Passengers, mostly garment workers from Savar, Ashulia and Gazipur, headed home in overcrowded buses, many of them riding on the roofs.
Eid-ul-Fitr will be celebrated either on August 19 or on August 20 depending on sighting of the moon.
Three inter-district bus
terminals in the city – Gabtali, Mahakhali and Sayedabad – and the Sadarghat launch terminal remained crowded with passengers leaving the city.
The passengers alleged that the bus operators were still charging extra fare while missing their schedules causing further sufferings to the home-bound people.
Passengers were seen riding on the roofs of the overcrowded trains that left Kamalapur station on Friday, at every other station they stopped.
Many of the 42 trains, especially those bound for the northern districts, were late by two to seven hours, officials said.
Traffic remained halted for about two hours from 6:30am on Dhaka-Tangail highway after a bus went out of order at Mirzapur in Tangail. Passengers remained trapped in a 30-km tailback stretching from Raipur to Eliotganj in Daudkandi on the Dhaka Chittagong highway for about six hours.
Overnight rain slowed the movement of traffic on the stretch of highway from Gazipur to Tangail, reports New Age correspondent in Gazipur.

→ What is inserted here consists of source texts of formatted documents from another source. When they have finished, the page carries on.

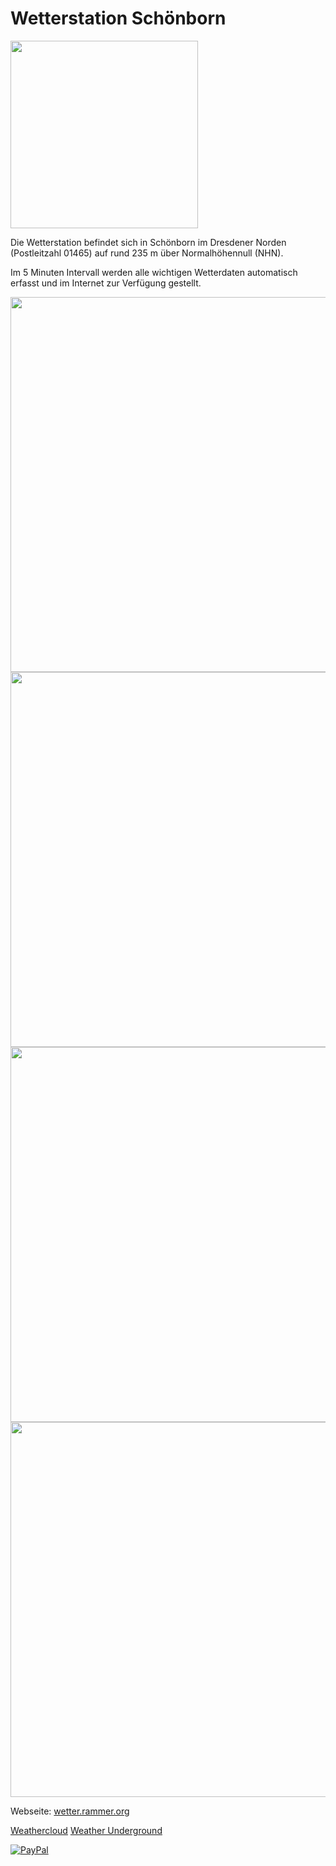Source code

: # Wetterstation Schönborn
<img src='images/logo.png' width='300'>

Die Wetterstation befindet sich in Schönborn im Dresdener Norden (Postleitzahl 01465) auf rund 235 m über Normalhöhennull (NHN).

Im 5 Minuten Intervall werden alle wichtigen Wetterdaten automatisch erfasst und im Internet zur Verfügung gestellt.

<img src='images/station_top.jpg' width='600'>
<img src='images/station_top_2.jpg' height='600'>
<img src='images/controller.jpg' width='600'>
<img src='images/controller_2.jpg' width='600'>

Webseite: [wetter.rammer.org](https://wetter.rammer.org)

[Weathercloud](https://app.weathercloud.net/d8388569860)
[Weather Underground](https://www.wunderground.com/dashboard/pws/IDRESD482)

[![PayPal](https://www.paypalobjects.com/webstatic/de_DE/i/de-pp-logo-100px.png)](https://paypal.me/einsjason)
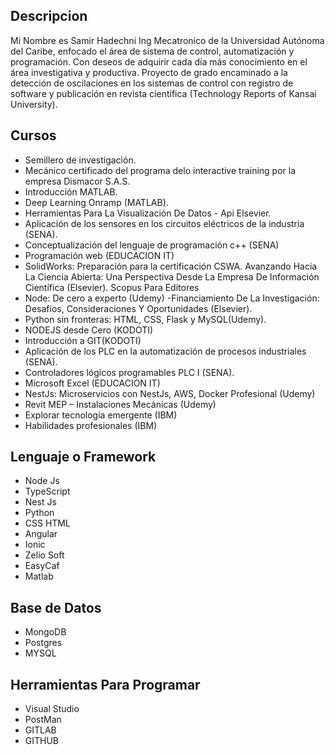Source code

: 

## Descripcion

Mi Nombre es Samir Hadechni Ing Mecatronico de la Universidad Autónoma del Caribe, enfocado el área de sistema de control,
automatización y programación. Con deseos de adquirir cada día más conocimiento en el área investigativa y productiva. 
Proyecto de grado encaminado a la detección de oscilaciones en los sistemas de control con registro de software y 
publicación en revista científica (Technology Reports of Kansai University).


## Cursos
- Semillero de investigación.
- Mecánico certificado del programa delo interactive training por la empresa Dismacor S.A.S.
- Introducción MATLAB.
- Deep Learning Onramp (MATLAB).
- Herramientas Para La Visualización De Datos - Api Elsevier.
- Aplicación de los sensores en los circuitos eléctricos de la industria (SENA).
- Conceptualización del lenguaje de programación c++ (SENA)
- Programación web (EDUCACION IT)
- SolidWorks: Preparación para la certificación CSWA. Avanzando Hacia La Ciencia Abierta: 
    Una Perspectiva Desde La Empresa De Información Científica (Elsevier). Scopus Para Editores
- Node: De cero a experto (Udemy)
-Financiamiento De La Investigación: Desafíos, Consideraciones Y Oportunidades (Elsevier).
- Python sin fronteras: HTML, CSS, Flask y MySQL(Udemy).
- NODEJS desde Cero (KODOTI)
- Introducción a GIT(KODOTI)
- Aplicación de los PLC en la automatización de procesos industriales (SENA).
- Controladores lógicos programables PLC I (SENA).
- Microsoft Excel (EDUCACION IT)
- NestJs: Microservicios con NestJs, AWS, Docker Profesional (Udemy)
- Revit MEP – Instalaciones Mecánicas (Udemy)
- Explorar tecnología emergente (IBM)
- Habilidades profesionales (IBM)

## Lenguaje o Framework

- Node Js 
- TypeScript
- Nest Js
- Python
- CSS HTML
- Angular 
- Ionic 
- Zelio Soft
- EasyCaf
- Matlab

## Base de Datos

- MongoDB
- Postgres
- MYSQL

## Herramientas Para Programar 

- Visual Studio
- PostMan
- GITLAB
- GITHUB













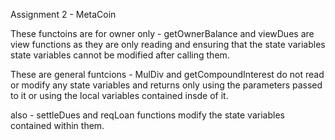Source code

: Assignment 2 - MetaCoin

These functoins are for owner only - 
getOwnerBalance and viewDues are view functions as they are only reading and ensuring that the state variables state variables cannot be modified after calling them.

These are general funtcions - 
MulDiv and getCompoundInterest do not read or modify any state variables and returns only using the parameters passed to it or using the local variables contained insde of it.

also - settleDues and reqLoan functions modify the state variables contained within them.
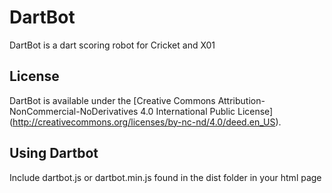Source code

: DartBot
==============
DartBot is a dart scoring robot for Cricket and X01

License
-------
DartBot is available under the [Creative Commons Attribution-NonCommercial-NoDerivatives 4.0 International Public License] (http://creativecommons.org/licenses/by-nc-nd/4.0/deed.en_US).

Using Dartbot
-------
Include dartbot.js or dartbot.min.js found in the dist folder in your html page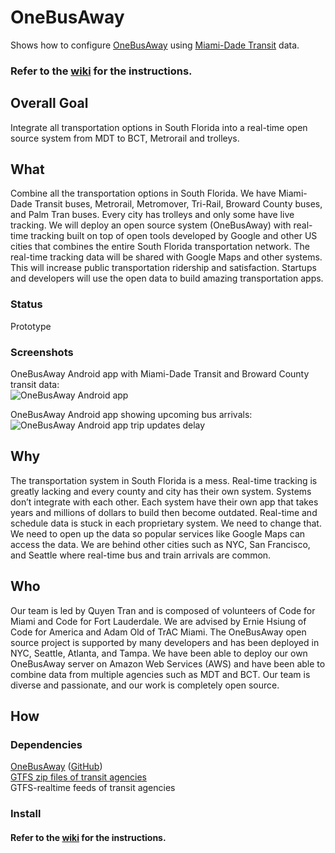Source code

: # OneBusAway

Shows how to configure [OneBusAway](https://github.com/OneBusAway) using [Miami-Dade Transit](http://www.miamidade.gov/transit) data.  

### Refer to the [wiki](../../wiki) for the instructions.

## Overall Goal

Integrate all transportation options in South Florida into a real-time open source system from MDT to BCT, Metrorail and trolleys.

## What
Combine all the transportation options in South Florida. We have Miami-Dade Transit buses, Metrorail, Metromover, Tri-Rail, Broward County buses, and Palm Tran buses. Every city has trolleys and only some have live tracking. We will deploy an open source system (OneBusAway) with real-time tracking built on top of open tools developed by Google and other US cities that combines the entire South Florida transportation network. The real-time tracking data will be shared with Google Maps and other systems. This will increase public transportation ridership and satisfaction. Startups and developers will use the open data to build amazing transportation apps.

### Status
Prototype

### Screenshots
OneBusAway Android app with Miami-Dade Transit and Broward County transit data:  
![OneBusAway Android app](https://slack-files.com/files-tmb/T02CRU2SU-F0D4B8FGQ-cb0bf99dee/screenshot_2015-10-24-00-09-44_720.png)  


OneBusAway Android app showing upcoming bus arrivals:  
![OneBusAway Android app trip updates delay](https://github.com/qtrandev/OneBusAway/blob/master/images/android-gtfs-realtime.png)  

## Why
The transportation system in South Florida is a mess. Real-time tracking is greatly lacking and every county and city has their own system. Systems don’t integrate with each other. Each system have their own app that takes years and millions of dollars to build then become outdated. Real-time and schedule data is stuck in each proprietary system. We need to change that. We need to open up the data so popular services like Google Maps can access the data. We are behind other cities such as NYC, San Francisco, and Seattle where real-time bus and train arrivals are common.

## Who
Our team is led by Quyen Tran and is composed of volunteers of Code for Miami and Code for Fort Lauderdale. We are advised by Ernie Hsiung of Code for America and Adam Old of TrAC Miami. The OneBusAway open source project is supported by many developers and has been deployed in NYC, Seattle, Atlanta, and Tampa. We have been able to deploy our own OneBusAway server on Amazon Web Services (AWS) and have been able to combine data from multiple agencies such as MDT and BCT. Our team is diverse and passionate, and our work is completely open source.

## How
### Dependencies
[OneBusAway](http://onebusaway.org) ([GitHub](https://github.com/OneBusAway/onebusaway/wiki))  
[GTFS zip files of transit agencies](../../wiki/Transit-Agencies)  
GTFS-realtime feeds of transit agencies  

### Install

#### Refer to the [wiki](../../wiki) for the instructions.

Tofazzel Hossain Liton, a dyeing factory employee, told New Age that he had travelled to Sirajganj from Gazipur on the rooftop of a bus as there was no room inside. ‘It took him over six hours to reach Sirajganj, almost double of the normal time, as there was traffic congestion on the road,’ he said over telephone.
‘I bought a bus ticket from Soukhin Paribahan for Tk 450, Tk 150 more than the normal fare. The bus was scheduled to leave Gabtali at 3:00pm,but it was delayed by two hours, leaving the terminal at around 5:00pm,’ said Khulna-bound passenger Md Riazul Islam.
Many passengers said that transport operators were using rundown buses on different routes.
Most of the launches that left Sadarghat terminal were overcrowded, carrying passengers even on the top-most deck. But most of them left the terminal ahead of schedule, said officials of Bangladesh Inland Water Transport Authority.
Nearly 100 launches left the terminal for 39 destinations in the southern region till 8:00pm, they said.